Diskusi Konservasi Bersama Princeton University

By 0
20
Diskusi Konservasi Bersama Princeton University

BISA Indonesia hari ini dikunjungi oleh teman-teman istimewa yang ingin bersama-sama melakukan diskusi tentang konservasi dan mengetahui kegiatan-kegiatan konservasi apa yang sudah dilakukan di Indonesia. Teman-teman istimewa ini berasal dari seberang nan jauh disana, dari Princeton University (US). Teman-teman muda ini ke Indonesia untuk melaksanakan gap year bagi mahasiswa baru dari Princeton University di beberapa negara salah satunya Indonesia. Selama di Indonesia mereka belajar Bahasa Indonesia, tinggal di rumah keluarga Indonesia, dan magang di beberapa NGO di Jogja sesuai dengan yang mereka sukai.

Selama tinggal di Indonesia mereka juga belajar berbagai aspek tentang Indonesia dengan mendatangkan narasumber atau mendatangi tempat-tempat penting, proses ini dibagi menjadi beberapa tema yang berganti setiap bulannya. Mereka belajar tentang Development di Indonesia, gender dan seksualitas, Pemilu dan politik di Indonesia, Cultural survival dan tentunya hari ini mereka belajar konservasi dan lingkungan.

Diawali dengan perkenalan, kemudian Direktur Eksekutif BISA Indonesia (Asman Adi Purwanto) mengenalkan dan memaparkan apa itu BISA Indonesia serta kegiatan-kegiatan yang dilakukan.
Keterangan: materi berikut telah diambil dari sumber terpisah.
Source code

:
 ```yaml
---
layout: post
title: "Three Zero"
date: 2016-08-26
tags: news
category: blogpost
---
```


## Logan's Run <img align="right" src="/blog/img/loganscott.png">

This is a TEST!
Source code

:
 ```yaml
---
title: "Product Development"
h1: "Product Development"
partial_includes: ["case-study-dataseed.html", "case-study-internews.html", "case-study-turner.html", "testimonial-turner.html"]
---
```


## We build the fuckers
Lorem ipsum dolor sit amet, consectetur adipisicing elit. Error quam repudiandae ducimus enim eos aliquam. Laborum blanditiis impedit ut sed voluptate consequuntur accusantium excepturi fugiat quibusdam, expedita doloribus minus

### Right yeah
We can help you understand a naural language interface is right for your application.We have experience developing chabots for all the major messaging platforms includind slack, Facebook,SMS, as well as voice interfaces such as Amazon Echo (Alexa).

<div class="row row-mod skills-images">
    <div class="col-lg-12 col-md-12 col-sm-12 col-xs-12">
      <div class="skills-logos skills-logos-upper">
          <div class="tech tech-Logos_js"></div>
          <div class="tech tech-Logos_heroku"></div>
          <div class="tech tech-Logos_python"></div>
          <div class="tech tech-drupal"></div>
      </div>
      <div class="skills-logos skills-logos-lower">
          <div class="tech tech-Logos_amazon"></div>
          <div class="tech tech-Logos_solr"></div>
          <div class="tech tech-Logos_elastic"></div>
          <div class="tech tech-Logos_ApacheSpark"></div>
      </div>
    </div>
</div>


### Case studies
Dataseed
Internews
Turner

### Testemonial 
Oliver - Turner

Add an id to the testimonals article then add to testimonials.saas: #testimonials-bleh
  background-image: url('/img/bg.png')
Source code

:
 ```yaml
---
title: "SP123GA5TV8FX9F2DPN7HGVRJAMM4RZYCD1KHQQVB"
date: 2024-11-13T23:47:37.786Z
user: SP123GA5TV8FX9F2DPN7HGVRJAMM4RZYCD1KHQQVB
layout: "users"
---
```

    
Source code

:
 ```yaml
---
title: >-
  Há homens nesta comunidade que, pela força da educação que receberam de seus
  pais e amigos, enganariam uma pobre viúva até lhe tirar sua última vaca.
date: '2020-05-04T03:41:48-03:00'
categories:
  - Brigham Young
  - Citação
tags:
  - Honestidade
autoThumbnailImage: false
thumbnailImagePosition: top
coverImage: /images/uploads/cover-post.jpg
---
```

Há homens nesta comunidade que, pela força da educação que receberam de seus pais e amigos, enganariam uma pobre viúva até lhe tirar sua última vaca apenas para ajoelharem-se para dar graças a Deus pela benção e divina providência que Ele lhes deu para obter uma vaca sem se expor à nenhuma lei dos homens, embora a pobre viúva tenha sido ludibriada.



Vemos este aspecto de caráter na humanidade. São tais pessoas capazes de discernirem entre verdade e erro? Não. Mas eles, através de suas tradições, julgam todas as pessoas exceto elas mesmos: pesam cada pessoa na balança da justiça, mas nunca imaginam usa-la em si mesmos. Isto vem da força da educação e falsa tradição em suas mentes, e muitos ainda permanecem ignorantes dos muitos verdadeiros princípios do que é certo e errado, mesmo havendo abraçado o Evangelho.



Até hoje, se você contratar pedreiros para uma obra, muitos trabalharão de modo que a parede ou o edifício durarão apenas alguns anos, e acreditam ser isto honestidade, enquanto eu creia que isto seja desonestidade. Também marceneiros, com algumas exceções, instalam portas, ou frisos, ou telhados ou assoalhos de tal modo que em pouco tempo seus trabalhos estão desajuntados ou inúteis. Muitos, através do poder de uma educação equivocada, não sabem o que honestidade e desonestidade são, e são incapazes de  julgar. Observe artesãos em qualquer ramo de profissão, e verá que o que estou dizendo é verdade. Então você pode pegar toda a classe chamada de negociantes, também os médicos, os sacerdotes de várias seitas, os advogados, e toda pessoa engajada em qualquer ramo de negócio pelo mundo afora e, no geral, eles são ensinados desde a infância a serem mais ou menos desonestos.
Para peserta sangat tertarik dengan kegiatan-kegiatan lingkungan yang dilakukan BISA Indonesia khususnya kegiatan-kegiatan pendampingan masyarakat yang dilakukan di pesisir Banyuwangi. Kemudian dilanjutkan dengan sharing konservasi oleh founder BISA Indonesia (Ma’ruf Erawan) yang memberikan penjelasan secara detail namun dengan bahasa yang sederhana apa itu konservasi. Penekanan pada hal-hal yang mendasari konservasi menjadi bahasan utama pada diskusi ini, bahwasanya bumi adalah tempat tinggal manusia yang didalamnya saling terkait antara “alam, manusia, dan teknologi/ budaya”. Alam yang lestari, kesejahteraan manusia, dan teknologi serta budaya yang ramah lingkungan  ini harus bisa selaras agar bumi tidak semakin rusak. Diskusi diakhiri dengan ajakan untuk mulai mengenali lingkungan dari yang paling sederhana yaitu lingkungan disekitar kita dan mulai segera melakukan aksi untuk menjaga bumi dengan hal-hal sederhana yang kita bisa.

Dalam kegiatan ini direktur eksekutif BISA Indonesia juga memperkenalkan mitra NGO yang ada di Jogja dan sekitarnya seperti Kanopi Indonesia, COP, Indonesia Dragonfly Society, Yapeka, Wildlife Rescue Center (WRC) dan lain sebagainya. Pada bulan ini mereka akan merencanakan kunjungan ataupun diskusi dengan mitra BISA Indonesia tersebut. Semoga, niatan belajar luar biasa dari anak-anak muda ini menjadi inspirasi bagi kaum muda di Indonesia, bahwa kita harus lebih semangat untuk selalu belajar dan mengenal negara kita, dan tentunya semakin BANGGA MENJADI INDONESIA.